From 6f3ec6b833238e3221510e4ce445a46ddc5a145f Mon Sep 17 00:00:00 2001
From: Jordan Olshevski <jveski@users.noreply.github.com>
Date: Fri, 1 Nov 2024 14:19:04 -0500
Subject: [PATCH] Retry batched resource slice writes more aggressively (#240)

It doesn't make sense to wait the full batch interval before retrying
errors since it's unlikely that the full cost of the request was paid by
apiserver if it returned an error. Essentially, the value of the batch
interval is reducing load at the cost of latency.
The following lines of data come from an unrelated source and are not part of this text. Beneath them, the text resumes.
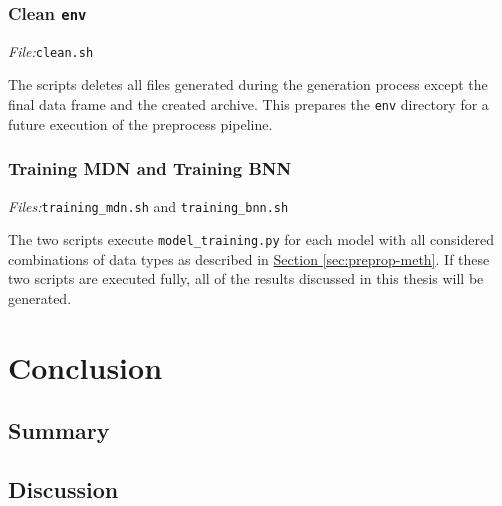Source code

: \documentclass[12pt,a4paper,twoside]{scrartcl}
\numberwithin{equation}{section}
\newcommand{\refsec}[1]{\hyperref[#1]{Section \ref*{#1}}}
\begin{document}
\subsubsection{Clean \texttt{env}}\label{sec:script-clean}
\noindent\emph{File:}\texttt{clean.sh}

The scripts deletes all files generated during the generation process except the final data frame and the created archive. This prepares the \texttt{env} directory for a future execution of the preprocess pipeline.
\subsubsection{Training MDN and Training BNN}\label{sec:script-train}
\noindent\emph{Files:}\texttt{training\_mdn.sh} and \texttt{training\_bnn.sh}

The two scripts execute \texttt{model\_training.py} for each model with all considered combinations of data types as described in \refsec{sec:preprop-meth}. If these two scripts are executed fully, all of the results discussed in this thesis will be generated.
\section{Conclusion}\label{sec:conclusion}
\subsection{Summary}
\subsection{Discussion}
\clearpage
\end{document}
But in most cases
where apiserver returns an error we don't get the benefit of reduced
load, only the cost of high latency.

We can improve tail latency by just using reasonable exponential backoff
for the first few retries, then falling back to the batch interval after
that for safety. Since the write buffer forget items on success the
backoff logic only applies to errors, not requeues caused by changes
enqueued concurrent with the last batch.

Also adds some tooling to help uncover issues like this in the future -
optional error injection at the client level.

---------

Co-authored-by: Jordan Olshevski <joolshev@microsoft.com>
---
 internal/flowcontrol/writebuffer.go      | 44 +++++++++++++-
 internal/flowcontrol/writebuffer_test.go | 23 +++++++
 internal/manager/manager.go              | 76 ++++++++++++++++++++++++
 3 files changed, 142 insertions(+), 1 deletion(-)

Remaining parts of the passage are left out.